Courtesy : BerkeleyX: GG101x The Science of Happiness
Why You Should Try It
In our day-to-day lives, it’s easy to get caught up in the things that go wrong and feel like we’re living under our own private rain cloud; at the same time, we tend to adapt to the good things and people in our lives, taking them for granted. As a result, we often overlook everyday beauty and goodness–a kind gesture from a stranger, say, or the warmth of our heater on a chilly morning. In the process, we frequently miss opportunities for happiness and connection.
This practice guards against those tendencies. By remembering and listing three positive things that have happened in your day–and considering what caused them–you tune into the sources of goodness in your life. It’s a habit that can change the emotional tone of your life, replacing feelings of disappointment or entitlement with those of gratitude–which may be why this practice is associated with significant increases in happiness.
How To Do It
Each day, write down three things that went well for you that day, and provide an explanation for why they went well. It is important to create a physical record of your items by writing them down; it is not enough simply to do this exercise in your head. The items can be relatively small in importance (e.g., “my co-worker made the coffee today”) or relatively large (e.g., “I earned a big promotion”). To make this exercise part of your daily routine, some find that writing before bed is helpful.
As you write, follow these instructions:
- Give the event a title (e.g., “co-worker complimented my work on a project”)
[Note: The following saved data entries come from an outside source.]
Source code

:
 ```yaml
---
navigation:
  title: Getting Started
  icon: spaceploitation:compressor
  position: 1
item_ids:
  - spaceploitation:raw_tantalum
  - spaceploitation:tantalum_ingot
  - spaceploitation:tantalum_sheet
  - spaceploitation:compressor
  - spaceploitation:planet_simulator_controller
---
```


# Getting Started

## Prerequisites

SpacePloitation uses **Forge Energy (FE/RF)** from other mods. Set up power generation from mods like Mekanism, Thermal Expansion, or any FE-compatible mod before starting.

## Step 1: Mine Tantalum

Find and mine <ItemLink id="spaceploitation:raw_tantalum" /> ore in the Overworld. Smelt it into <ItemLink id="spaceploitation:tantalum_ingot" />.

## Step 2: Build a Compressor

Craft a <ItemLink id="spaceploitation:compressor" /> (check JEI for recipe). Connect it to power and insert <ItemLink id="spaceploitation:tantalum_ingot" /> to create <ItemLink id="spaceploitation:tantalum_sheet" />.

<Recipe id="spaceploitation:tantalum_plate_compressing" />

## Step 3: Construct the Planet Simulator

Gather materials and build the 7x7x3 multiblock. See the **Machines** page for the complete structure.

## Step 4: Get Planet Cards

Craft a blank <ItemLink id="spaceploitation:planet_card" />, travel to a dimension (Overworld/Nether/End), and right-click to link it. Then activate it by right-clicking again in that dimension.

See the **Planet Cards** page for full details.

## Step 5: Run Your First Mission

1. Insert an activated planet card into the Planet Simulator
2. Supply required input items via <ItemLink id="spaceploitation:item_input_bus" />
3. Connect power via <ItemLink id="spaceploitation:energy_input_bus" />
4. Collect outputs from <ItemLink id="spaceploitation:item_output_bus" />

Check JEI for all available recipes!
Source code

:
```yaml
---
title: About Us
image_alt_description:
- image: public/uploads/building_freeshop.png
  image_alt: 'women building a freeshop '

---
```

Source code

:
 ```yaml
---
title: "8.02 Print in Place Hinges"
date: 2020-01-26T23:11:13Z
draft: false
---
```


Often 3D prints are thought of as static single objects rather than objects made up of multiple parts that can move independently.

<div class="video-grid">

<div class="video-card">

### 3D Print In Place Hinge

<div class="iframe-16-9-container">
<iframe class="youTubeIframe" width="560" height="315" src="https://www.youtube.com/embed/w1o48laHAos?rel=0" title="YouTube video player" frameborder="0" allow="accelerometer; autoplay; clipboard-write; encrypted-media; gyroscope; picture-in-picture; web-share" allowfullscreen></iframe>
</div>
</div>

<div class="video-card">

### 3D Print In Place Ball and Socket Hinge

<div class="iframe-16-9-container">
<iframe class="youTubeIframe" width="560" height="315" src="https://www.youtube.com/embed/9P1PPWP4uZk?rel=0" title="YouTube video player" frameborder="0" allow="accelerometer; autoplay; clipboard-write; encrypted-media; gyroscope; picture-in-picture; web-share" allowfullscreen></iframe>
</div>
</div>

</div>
- Write down exactly what happened in as much detail as possible, including what you did or said and, if others were involved, what they did or said.
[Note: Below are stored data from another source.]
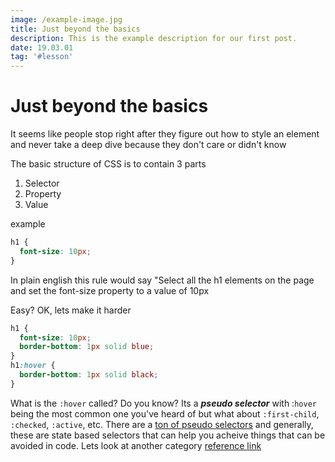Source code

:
 ```yaml
---
image: /example-image.jpg
title: Just beyond the basics
description: This is the example description for our first post.
date: 19.03.01
tag: '#lesson'
---
```


# Just beyond the basics

It seems like people stop right after they figure out how to style an element and never take a deep dive because they don't care or didn't know

The basic structure of CSS is to contain 3 parts

1. Selector
2. Property
3. Value

example

```css
h1 {
  font-size: 10px;
}
```

In plain english this rule would say "Select all the h1 elements on the page and set the font-size property to a value of 10px

Easy? OK, lets make it harder

```css
h1 {
  font-size: 10px;
  border-bottom: 1px solid blue;
}
h1:hover {
  border-bottom: 1px solid black;
}
```

What is the `:hover` called? Do you know? Its a **_pseudo selector_** with :`hover` being the most common one you've heard of but what about `:first-child`, `:checked`, `:active`, etc. There are a [ton of pseudo selectors](https://developer.mozilla.org/en-US/docs/Learn/CSS/Introduction_to_CSS/Pseudo-classes_and_pseudo-elements) and generally, these are state based selectors that can help you acheive things that can be avoided in code. Lets look at another category [reference link](https://developer.mozilla.org/en-US/docs/Learn/CSS/Introduction_to_CSS/Pseudo-classes_and_pseudo-elements)
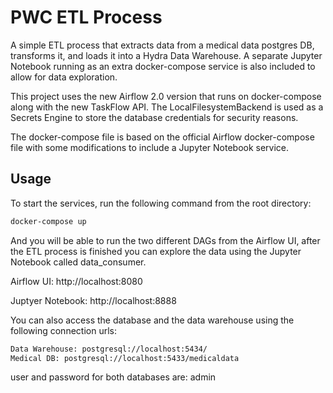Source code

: # PWC ETL Process

A simple ETL process that extracts data from a medical data postgres DB, transforms it, and loads it into a Hydra Data Warehouse. A separate Jupyter Notebook running as an extra docker-compose service is also included to allow for data exploration.

This project uses the new Airflow 2.0 version that runs on docker-compose along with the new TaskFlow API. The LocalFilesystemBackend is used as a Secrets Engine to store the database credentials for security reasons.

The docker-compose file is based on the official Airflow docker-compose file with some modifications to include a Jupyter Notebook service.


## Usage
To start the services, run the following command from the root directory:

```bash
docker-compose up
```

And you will be able to run the two different DAGs from the Airflow UI, after the ETL process is finished you can explore the data using the Jupyter Notebook called data_consumer.

Airflow UI: http://localhost:8080

Juptyer Notebook: http://localhost:8888

You can also access the database and the data warehouse using the following connection urls:

```bash
Data Warehouse: postgresql://localhost:5434/
Medical DB: postgresql://localhost:5433/medicaldata

```

user and password for both databases are: admin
- Include how this event made you feel at the time and how this event made you feel later (including now, as you remember it).
- Explain what you think caused this event—why it came to pass.
- Use whatever writing style you please, and do not worry about perfect grammar and spelling. Use as much detail as you’d like.
- If you find yourself focusing on negative feelings, refocus your mind on the good event and the positive feelings that came with it. This can take effort but gets easier with practice and can make a real difference in how you feel.